The adobe home of a family of modest means usually had two rooms. One would act as the living room and, sometimes, the kitchen. The second room would be the sleeping area. Depending on the size of the family, this room might be divided by blankets or hides to afford some privacy. More often than not, the cooking area was located outside the house. Families spent a good deal of time outside and would often eat their meals near the cooking areas instead of inside. The mild climate undoubtedly played a role in this practice.
To the modern eye, furnishings were meager. Part of the problem was supply. Some furniture was shipped from San Blas, Mexico, but with the beginning of the Mexican revolt against Spain in 1810 and subsequent weakening of Spanish authority, the supply ships stopped coming. Spain officially forbade trade with foreign powers; thus smuggling flourished from the early 1800s until Mexican independence in 1822, but this illicit trade never did match demand.

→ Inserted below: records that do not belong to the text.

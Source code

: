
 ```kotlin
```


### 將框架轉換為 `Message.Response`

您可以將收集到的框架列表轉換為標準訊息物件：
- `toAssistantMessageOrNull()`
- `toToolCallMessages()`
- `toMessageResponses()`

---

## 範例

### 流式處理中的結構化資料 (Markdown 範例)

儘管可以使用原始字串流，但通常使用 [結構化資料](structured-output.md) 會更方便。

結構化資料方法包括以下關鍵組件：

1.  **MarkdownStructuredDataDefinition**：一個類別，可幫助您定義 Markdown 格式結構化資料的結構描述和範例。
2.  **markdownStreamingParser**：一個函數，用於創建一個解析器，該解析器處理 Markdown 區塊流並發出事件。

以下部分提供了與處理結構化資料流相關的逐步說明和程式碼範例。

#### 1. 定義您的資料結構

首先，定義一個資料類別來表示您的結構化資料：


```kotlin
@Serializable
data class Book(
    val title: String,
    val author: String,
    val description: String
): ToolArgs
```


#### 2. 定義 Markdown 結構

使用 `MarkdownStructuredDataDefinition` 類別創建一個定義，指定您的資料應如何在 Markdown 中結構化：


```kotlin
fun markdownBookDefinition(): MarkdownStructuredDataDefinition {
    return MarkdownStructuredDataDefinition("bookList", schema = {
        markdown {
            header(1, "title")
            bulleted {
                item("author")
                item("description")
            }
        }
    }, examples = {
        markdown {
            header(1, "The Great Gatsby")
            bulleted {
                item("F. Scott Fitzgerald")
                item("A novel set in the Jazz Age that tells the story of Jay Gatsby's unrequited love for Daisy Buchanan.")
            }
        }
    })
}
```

An important source of manufactured furniture was the mission with its community of Chumash neophyte labor. The mission produced rough-hewn benches, tables, and chairs, but even these were sometimes out of economic reach, especially after Spain suspended military pay in Alta California after 1810. Settlers were left to their own devices. Sometimes benches were cut into adobe walls. Chairs were fashioned from whale vertebrae. Beds were made out of wood framing and cowhides. Sometimes the bed was simply a hide laid upon the ground. Pillows were stuffed with straw.
Dishes were usually made of unfired clay. Metal eating utensils were for the well-off; wooden spoons were crafted or sometimes they were made of bone. A rolled tortilla was a perfectly serviceable spoon for many. Most families would also have some sort of trunk for storage that could be used to transport belongings if need be.
Trade opened up after 1822, and, as more settlers arrived in coming decades, shipments of imported furniture increased. In the first 30 years of European settlement here, however, settlers were largely left to carve out a rather meager lifestyle for themselves.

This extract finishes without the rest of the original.